Like her friend and compatriot Laura Davis‘ Ghost Machine which covers similar thematic ground, Fraser’s show is crafted with fierce intelligence and a magpie curiosity in human nature and the forces that not only keep us functioning on a base level, but separate us from the rest of the animal kingdom.  Her sounding board is an AI named Ethos, to whom she tries to explain ideas like love, sex, race, existence and why placing googly eyes on any object makes it instantly funnier.  Ethos mostly plays  straight-man, asking questions with a childlike innocence that ties Fraser in ever-tightening knots as she battles to educate her new sidekick in the ways of humanity.  It’s unashamedly cerebral and massively ambitious, yet its primary focus is still to entertain.
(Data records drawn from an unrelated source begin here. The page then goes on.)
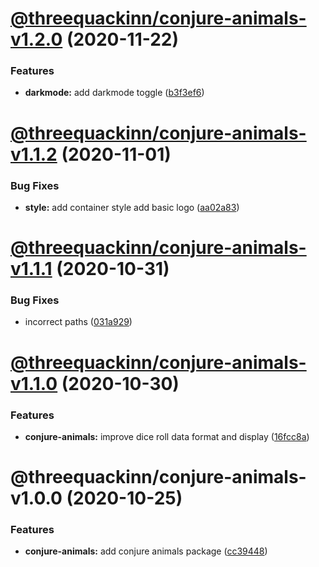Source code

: # [@threequackinn/conjure-animals-v1.2.0](https://github.com/TheThreeQuackInn/site/compare/@threequackinn/conjure-animals-v1.1.2...@threequackinn/conjure-animals-v1.2.0) (2020-11-22)


### Features

* **darkmode:** add darkmode toggle ([b3f3ef6](https://github.com/TheThreeQuackInn/site/commit/b3f3ef604012aca238db92fce270c454a9b8c772))

# [@threequackinn/conjure-animals-v1.1.2](https://github.com/TheThreeQuackInn/site/compare/@threequackinn/conjure-animals-v1.1.1...@threequackinn/conjure-animals-v1.1.2) (2020-11-01)


### Bug Fixes

* **style:** add container style add basic logo ([aa02a83](https://github.com/TheThreeQuackInn/site/commit/aa02a8364b8cdc3cbfce085212a05b4cac55c5f4))

# [@threequackinn/conjure-animals-v1.1.1](https://github.com/TheThreeQuackInn/site/compare/@threequackinn/conjure-animals-v1.1.0...@threequackinn/conjure-animals-v1.1.1) (2020-10-31)


### Bug Fixes

* incorrect paths ([031a929](https://github.com/TheThreeQuackInn/site/commit/031a9293502f406834d172bbf83e16d7a816a81b))

# [@threequackinn/conjure-animals-v1.1.0](https://github.com/TheThreeQuackInn/site/compare/@threequackinn/conjure-animals-v1.0.0...@threequackinn/conjure-animals-v1.1.0) (2020-10-30)


### Features

* **conjure-animals:** improve dice roll data format and display ([16fcc8a](https://github.com/TheThreeQuackInn/site/commit/16fcc8aedd3b53b553e544cd13728aeac8e570ef))

# @threequackinn/conjure-animals-v1.0.0 (2020-10-25)


### Features

* **conjure-animals:** add conjure animals package ([cc39448](https://github.com/TheThreeQuackInn/site/commit/cc39448497a66e2e77430a229b6bd6917b7e94fb))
It does help that Fraser is a fantastically warm stage presence who makes the audience feel like they’re part of an inclusive discussion rather than being lectured to.   She takes pains to be as accessible as possible.  In among the dizzying torrent of ideas and concepts, there’s always a cheeky, mischievous love of a dodgy pun, a labyrinthine and puerile simile, and a daft parody sing-a-long about the #MeToo movement.  She acknowledges shenanigans like parody tunes are usually considered anathema to great comedy, but they provide welcome moments of downtime, and she’s always been great at this kind of silliness.  It’s what makes her such a perfect foil for Andy Zaltzman on the Bugle podcast.
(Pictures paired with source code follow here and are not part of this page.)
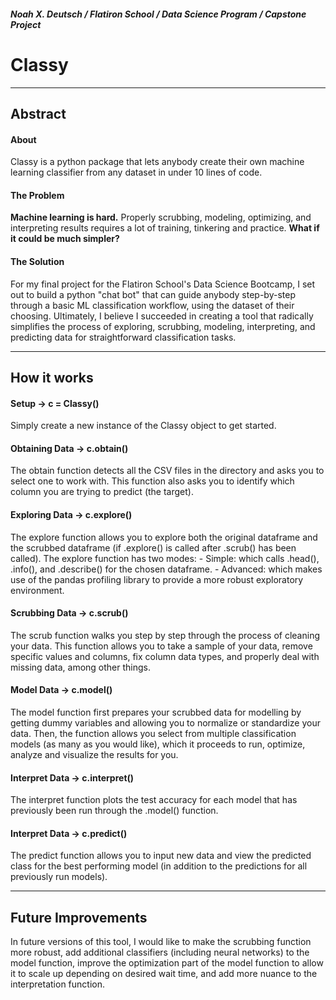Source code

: ##### Noah X. Deutsch / Flatiron School / Data Science Program / Capstone Project


# Classy

---

## Abstract

#### About
Classy is a python package that lets anybody create their own machine learning classifier from any dataset in under 10 lines of code.

#### The Problem

**Machine learning is hard.** Properly scrubbing, modeling, optimizing, and interpreting results requires a lot of training, tinkering and practice. __What if it could be much simpler?__

#### The Solution

For my final project for the Flatiron School's Data Science Bootcamp, I set out to build a python "chat bot" that can guide anybody step-by-step through a basic ML classification workflow, using the dataset of their choosing. Ultimately, I believe I succeeded in creating a tool that radically simplifies the process of exploring, scrubbing, modeling, interpreting, and predicting data for straightforward classification tasks.

---

## How it works

#### Setup -> **c = Classy()** 
Simply create a new instance of the Classy object to get started.

#### Obtaining Data -> **c.obtain()**
The obtain function detects all the CSV files in the directory and asks you to select one to work with.
This function also asks you to identify which column you are trying to predict (the target).

#### Exploring Data -> **c.explore()**
The explore function allows you to explore both the original dataframe and the scrubbed dataframe (if .explore() is called after .scrub() has been called).
The explore function has two modes:
    - Simple: which calls .head(), .info(), and .describe() for the chosen dataframe.
    - Advanced: which makes use of the pandas profiling library to provide a more robust exploratory environment.

#### Scrubbing Data -> **c.scrub()**
The scrub function walks you step by step through the process of cleaning your data. This function allows you to take a sample of your data, remove specific values and columns, fix column data types, and properly deal with missing data, among other things.

#### Model Data -> **c.model()**
The model function first prepares your scrubbed data for modelling by getting dummy variables and allowing you to normalize or standardize your data. Then, the function allows you select from multiple classification models (as many as you would like), which it proceeds to run, optimize, analyze and visualize the results for you.

#### Interpret Data -> **c.interpret()**
The interpret function plots the test accuracy for each model that has previously been run through the .model() function.

#### Interpret Data -> **c.predict()**
The predict function allows you to input new data and view the predicted class for the best performing model (in addition to the predictions for all previously run models). 

---

## Future Improvements

In future versions of this tool, I would like to make the scrubbing function more robust, add additional classifiers (including neural networks) to the model function, improve the optimization part of the model function to allow it to scale up depending on desired wait time, and add more nuance to the interpretation function.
It’s true that in taking on a subject that’s fascinated the greatest minds in history for millennia, there’s a slight get-out-of-jail-free card if Fraser doesn’t quite stick the landing.  But Ethos is an ode to human endeavour; the journey rather than the destination, and the fact that she has self-admittedly overreached means you would have to be a stickler for perfection to be overly critical.  Should a comedy show be so densely packed and occasionally opaque that repeat visits are almost mandatory to get the full measure of it?  Is this art-house standup?  Ultimately, the conclusion that we’re built to fail may feel a little pat given the multitudes this hour has contained, and there is still the occasional slight technical glitch and a little polish to be applied, but make that return trip later in the run, and Ethos should be wonderful.